Master Boot Record

I read an interesting article entitled “Writing Boot Sector Code” by Susam Pal. He has a whole set of articles that describe what happens when a computer boots up. The article I read concentrated on how to write boot sector software which automatically gets executed when a PC boots up. This can allow you to take over a computer from the start.

Susam said that PCs start executing code at location 0xFFFF0 at start up. This is a memory location in the BIOS ROM. The boot sector is the first sector of data storage. The first byte of this sector is actually executable code. Deeper into the sector is information on the disk itself, such as the partition information. Susam recommended you first verify your code before putting it into the boot sector. You can do this safely by running an emulator such as DOSEMU or DOSBox.

I found this topic so interesting that I did some more research on the boot sector and how a PC starts up. I consulted sources such as Wikipedia, About.com, Microsoft, PC Guide, and Ars Technica. Here I will share some of my findings. This is a ripe topic for much further research. The great thing is that you only need a PC to start tinkering with it.

The boot sector is for booting programs. Usually you will boot an operating system. The BIOS first selects a device (such as a hard disk) for booting. It then copies the first sector on the disk to memory location 0x7C00. Viruses sometimes replace this code with malware for evil purposes.

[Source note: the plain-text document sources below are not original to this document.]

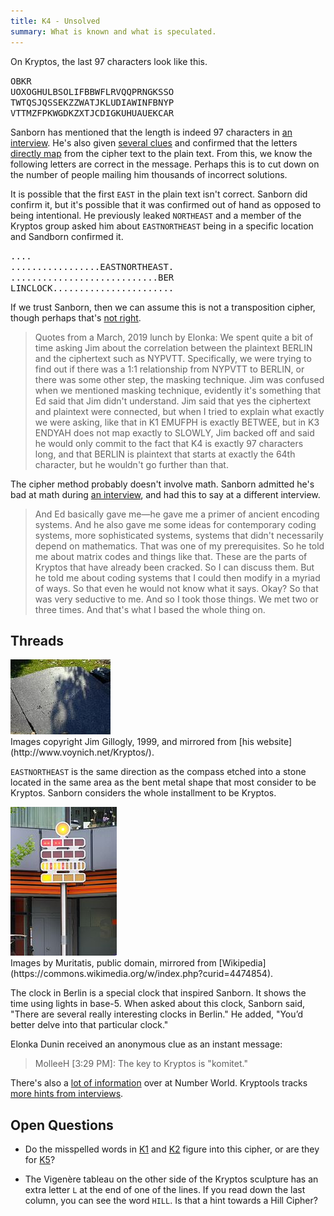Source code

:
 ```yaml
---
title: K4 - Unsolved
summary: What is known and what is speculated.
---
```


On Kryptos, the last 97 characters look like this.

<div class="Bdw(1px) Bgc(#ddd) P(0.5em) Whs(pl) My(0.5em)"><tt>
                           OBKR<br />
UOXOGHULBSOLIFBBWFLRVQQPRNGKSSO<br />
TWTQSJQSSEKZZWATJKLUDIAWINFBNYP<br />
VTTMZFPKWGDKZXTJCDIGKUHUAUEKCAR
</tt></div>

Sanborn has mentioned that the length is indeed 97 characters in [an interview](https://www.npr.org/2020/01/30/801323608/a-new-and-final-clue-to-kryptos-a-long-standing-puzzle). He's also given [several clues](https://elonka.com/kryptos/) and confirmed that the letters [directly map](http://numberworld.blogspot.com/2018/07/kryptos-cipher-part-3.html) from the cipher text to the plain text. From this, we know the following letters are correct in the message. Perhaps this is to cut down on the number of people mailing him thousands of incorrect solutions.

It is possible that the first `EAST` in the plain text isn't correct. Sanborn did confirm it, but it's possible that it was confirmed out of hand as opposed to being intentional. He previously leaked `NORTHEAST` and a member of the Kryptos group asked him about `EASTNORTHEAST` being in a specific location and Sandborn confirmed it.

<div class="Bdw(1px) Bgc(#ddd) P(0.5em) Whs(pl) My(0.5em)"><tt>
                           ....<br />
.................EASTNORTHEAST.<br />
............................BER<br />
LINCLOCK.......................
</tt></div>

If we trust Sanborn, then we can assume this is not a transposition cipher, though perhaps that's [not right](https://kryptools.com/hints.htm).

> Quotes from a March, 2019 lunch by Elonka: We spent quite a bit of time
> asking Jim about the correlation between the plaintext BERLIN and the
> ciphertext such as NYPVTT. Specifically, we were trying to find out if there
> was a 1:1 relationship from NYPVTT to BERLIN, or there was some other step,
> the masking technique. Jim was confused when we mentioned masking technique,
> evidently it's something that Ed said that Jim didn't understand. Jim said
> that yes the ciphertext and plaintext were connected, but when I tried to
> explain what exactly we were asking, like that in K1 EMUFPH is exactly
> BETWEE, but in K3 ENDYAH does not map exactly to SLOWLY, Jim backed off and
> said he would only commit to the fact that K4 is exactly 97 characters long,
> and that BERLIN is plaintext that starts at exactly the 64th character, but
> he wouldn't go further than that.

The cipher method probably doesn't involve math. Sanborn admitted he's bad at math during [an interview](https://www.npr.org/2020/01/30/801323608/a-new-and-final-clue-to-kryptos-a-long-standing-puzzle), and had this to say at a different interview.

> And Ed basically gave me—he gave me a primer of ancient encoding systems. And
> he also gave me some ideas for contemporary coding systems, more
> sophisticated systems, systems that didn't necessarily depend on mathematics.
> That was one of my prerequisites. So he told me about matrix codes and things
> like that. These are the parts of Kryptos that have already been cracked. So
> I can discuss them. But he told me about coding systems that I could then
> modify in a myriad of ways. So that even he would not know what it says.
> Okay? So that was very seductive to me. And so I took those things. We met
> two or three times. And that's what I based the whole thing on.

## Threads

<div class="Ta(c)"><a href="compass.jpg"><img src="compass-small.jpg" alt="Compass"/></a>
<br/>Images copyright Jim Gillogly, 1999, and mirrored from [his website](http://www.voynich.net/Kryptos/).</div>

`EASTNORTHEAST` is the same direction as the compass etched into a stone located in the same area as the bent metal shape that most consider to be Kryptos. Sanborn considers the whole installment to be Kryptos.

<div class="Ta(c)"><a href="berlin-clock.jpg"><img src="berlin-clock-small.jpg" alt="Berlin Clock"/></a>
<br/>Images by Muritatis, public domain, mirrored from [Wikipedia](https://commons.wikimedia.org/w/index.php?curid=4474854).</div>

The clock in Berlin is a special clock that inspired Sanborn. It shows the time using lights in base-5. When asked about this clock, Sanborn said, "There are several really interesting clocks in Berlin." He added, "You’d better delve into that particular clock."

Elonka Dunin received an anonymous clue as an instant message:

> MolleeH [3:29 PM]: The key to Kryptos is "komitet."

There's also a [lot of information](http://numberworld.blogspot.com/2018/07/kryptos-cipher-part-3.html) over at Number World. Kryptools tracks [more hints from interviews](https://kryptools.com/hints.htm).

## Open Questions

* Do the misspelled words in [K1](../k1/) and [K2](../k2/) figure into this cipher, or are they for [K5](../k5/)?

* The Vigenère tableau on the other side of the Kryptos sculpture has an extra letter `L` at the end of one of the lines. If you read down the last column, you can see the word `HILL`. Is that a hint towards a Hill Cipher?
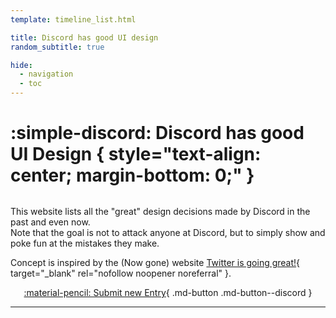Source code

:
 ```yaml
---
template: timeline_list.html

title: Discord has good UI design
random_subtitle: true

hide:
  - navigation
  - toc
---
```


# :simple-discord: Discord has good UI Design { style="text-align: center; margin-bottom: 0;" }

<h2 style="text-align: center; margin-top: 0; margin-bottom: 2rem;" data-md-component="random-subtitle"></h2>

This website lists all the "great" design decisions made by Discord in the past and even now.  
Note that the goal is not to attack anyone at Discord, but to simply show and poke fun at the mistakes they make.

Concept is inspired by the (Now gone) website [Twitter is going great!](https://web.archive.org/web/20240814012946/https://twitterisgoinggreat.com/){ target="_blank" rel="nofollow noopener noreferral" }.

<center>

[:material-pencil: Submit new Entry](https://github.com/hasgoodui-design/discord/issues){ .md-button .md-button--discord }

</center>

----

All disks are divided into sectors. The very first one is the boot sector. The first section contains the Master Boot Record (MBR). The MBR has information about the partitions on the disk. The MBR has code which loads file “io.sys” for MS DOS. Windows XP has a built in recovery console. One utility in the recovery console is Fixboot, which can correct partition problems on the boot sector.

Know that we are talking about machines with the 80x86 architecture here. PCs first conduct a power on self test (POST). Then they figure out which device to boot from. Sector one is loaded from disk to memory. The PC then begins executing instructions at that location. Normally the first 3 bytes of the boot sector do a jump to another memory location. That is because the next 8 bytes are data and not code in the boot sector.

The Master Boot Record used to be a target of malicious code in the old days. Antivirus software now detects and prevents this. Windows Vista has built-in safeguards to prevent malware from messing with the MBR. However some companies that track viruses say that MBR attacks are on the rise.